Data excerpts:
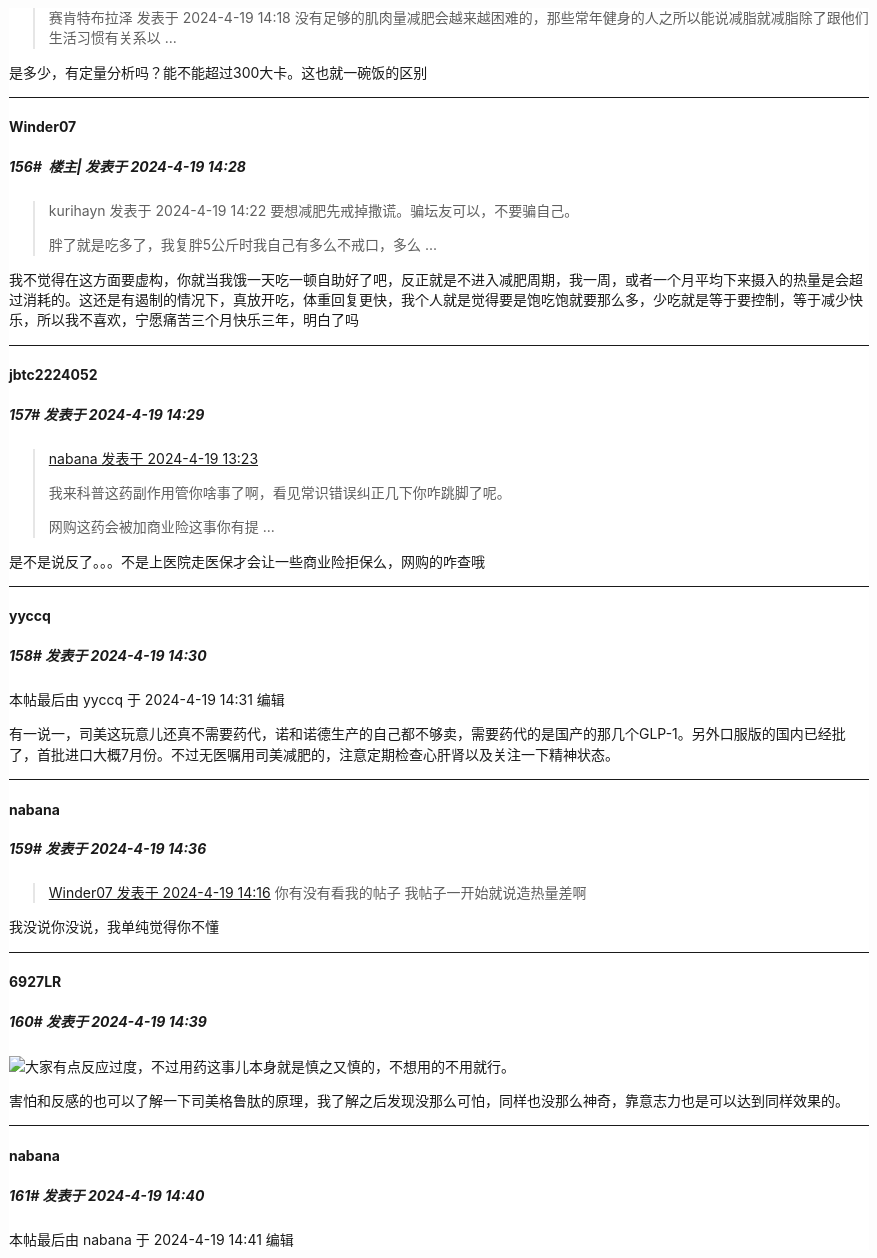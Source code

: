 <blockquote>赛肯特布拉泽 发表于 2024-4-19 14:18
没有足够的肌肉量减肥会越来越困难的，那些常年健身的人之所以能说减脂就减脂除了跟他们生活习惯有关系以 ...</blockquote>
是多少，有定量分析吗？能不能超过300大卡。这也就一碗饭的区别


*****

####  Winder07  
##### 156#         楼主| 发表于 2024-4-19 14:28

<blockquote>kurihayn 发表于 2024-4-19 14:22
要想减肥先戒掉撒谎。骗坛友可以，不要骗自己。

胖了就是吃多了，我复胖5公斤时我自己有多么不戒口，多么 ...</blockquote>
我不觉得在这方面要虚构，你就当我饿一天吃一顿自助好了吧，反正就是不进入减肥周期，我一周，或者一个月平均下来摄入的热量是会超过消耗的。这还是有遏制的情况下，真放开吃，体重回复更快，我个人就是觉得要是饱吃饱就要那么多，少吃就是等于要控制，等于减少快乐，所以我不喜欢，宁愿痛苦三个月快乐三年，明白了吗

*****

####  jbtc2224052  
##### 157#       发表于 2024-4-19 14:29

<blockquote><a href="httphttps://bbs.saraba1st.com/2b/forum.php?mod=redirect&amp;goto=findpost&amp;pid=64649259&amp;ptid=2180524" target="_blank">nabana 发表于 2024-4-19 13:23</a>

我来科普这药副作用管你啥事了啊，看见常识错误纠正几下你咋跳脚了呢。

网购这药会被加商业险这事你有提 ...</blockquote>
是不是说反了。。。不是上医院走医保才会让一些商业险拒保么，网购的咋查哦

*****

####  yyccq  
##### 158#       发表于 2024-4-19 14:30

 本帖最后由 yyccq 于 2024-4-19 14:31 编辑 

有一说一，司美这玩意儿还真不需要药代，诺和诺德生产的自己都不够卖，需要药代的是国产的那几个GLP-1。另外口服版的国内已经批了，首批进口大概7月份。不过无医嘱用司美减肥的，注意定期检查心肝肾以及关注一下精神状态。


*****

####  nabana  
##### 159#       发表于 2024-4-19 14:36

<blockquote><a href="httphttps://bbs.saraba1st.com/2b/forum.php?mod=redirect&amp;goto=findpost&amp;pid=64649759&amp;ptid=2180524" target="_blank">Winder07 发表于 2024-4-19 14:16</a>
你有没有看我的帖子 我帖子一开始就说造热量差啊</blockquote>
我没说你没说，我单纯觉得你不懂

*****

####  6927LR  
##### 160#       发表于 2024-4-19 14:39

<img src="https://static.saraba1st.com/image/smiley/face2017/001.png" referrerpolicy="no-referrer">大家有点反应过度，不过用药这事儿本身就是慎之又慎的，不想用的不用就行。

害怕和反感的也可以了解一下司美格鲁肽的原理，我了解之后发现没那么可怕，同样也没那么神奇，靠意志力也是可以达到同样效果的。


*****

####  nabana  
##### 161#       发表于 2024-4-19 14:40

 本帖最后由 nabana 于 2024-4-19 14:41 编辑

EXERCISE DESCRIPTION: Exclude the pictures and print the rest of the data exactly.

OUTPUT FOR THIS TASK:
Source code

: <blockquote>赛肯特布拉泽 发表于 2024-4-19 14:18
没有足够的肌肉量减肥会越来越困难的，那些常年健身的人之所以能说减脂就减脂除了跟他们生活习惯有关系以 ...</blockquote>
是多少，有定量分析吗？能不能超过300大卡。这也就一碗饭的区别


*****

####  Winder07  
##### 156#         楼主| 发表于 2024-4-19 14:28

<blockquote>kurihayn 发表于 2024-4-19 14:22
要想减肥先戒掉撒谎。骗坛友可以，不要骗自己。

胖了就是吃多了，我复胖5公斤时我自己有多么不戒口，多么 ...</blockquote>
我不觉得在这方面要虚构，你就当我饿一天吃一顿自助好了吧，反正就是不进入减肥周期，我一周，或者一个月平均下来摄入的热量是会超过消耗的。这还是有遏制的情况下，真放开吃，体重回复更快，我个人就是觉得要是饱吃饱就要那么多，少吃就是等于要控制，等于减少快乐，所以我不喜欢，宁愿痛苦三个月快乐三年，明白了吗

*****

####  jbtc2224052  
##### 157#       发表于 2024-4-19 14:29

<blockquote><a href="httphttps://bbs.saraba1st.com/2b/forum.php?mod=redirect&amp;goto=findpost&amp;pid=64649259&amp;ptid=2180524" target="_blank">nabana 发表于 2024-4-19 13:23</a>

我来科普这药副作用管你啥事了啊，看见常识错误纠正几下你咋跳脚了呢。

网购这药会被加商业险这事你有提 ...</blockquote>
是不是说反了。。。不是上医院走医保才会让一些商业险拒保么，网购的咋查哦

*****

####  yyccq  
##### 158#       发表于 2024-4-19 14:30

 本帖最后由 yyccq 于 2024-4-19 14:31 编辑 

有一说一，司美这玩意儿还真不需要药代，诺和诺德生产的自己都不够卖，需要药代的是国产的那几个GLP-1。另外口服版的国内已经批了，首批进口大概7月份。不过无医嘱用司美减肥的，注意定期检查心肝肾以及关注一下精神状态。


*****

####  nabana  
##### 159#       发表于 2024-4-19 14:36

<blockquote><a href="httphttps://bbs.saraba1st.com/2b/forum.php?mod=redirect&amp;goto=findpost&amp;pid=64649759&amp;ptid=2180524" target="_blank">Winder07 发表于 2024-4-19 14:16</a>
你有没有看我的帖子 我帖子一开始就说造热量差啊</blockquote>
我没说你没说，我单纯觉得你不懂

*****

####  6927LR  
##### 160#       发表于 2024-4-19 14:39

<img src="https://static.saraba1st.com/image/smiley/face2017/001.png" referrerpolicy="no-referrer">大家有点反应过度，不过用药这事儿本身就是慎之又慎的，不想用的不用就行。

害怕和反感的也可以了解一下司美格鲁肽的原理，我了解之后发现没那么可怕，同样也没那么神奇，靠意志力也是可以达到同样效果的。


*****

####  nabana  
##### 161#       发表于 2024-4-19 14:40

 本帖最后由 nabana 于 2024-4-19 14:41 编辑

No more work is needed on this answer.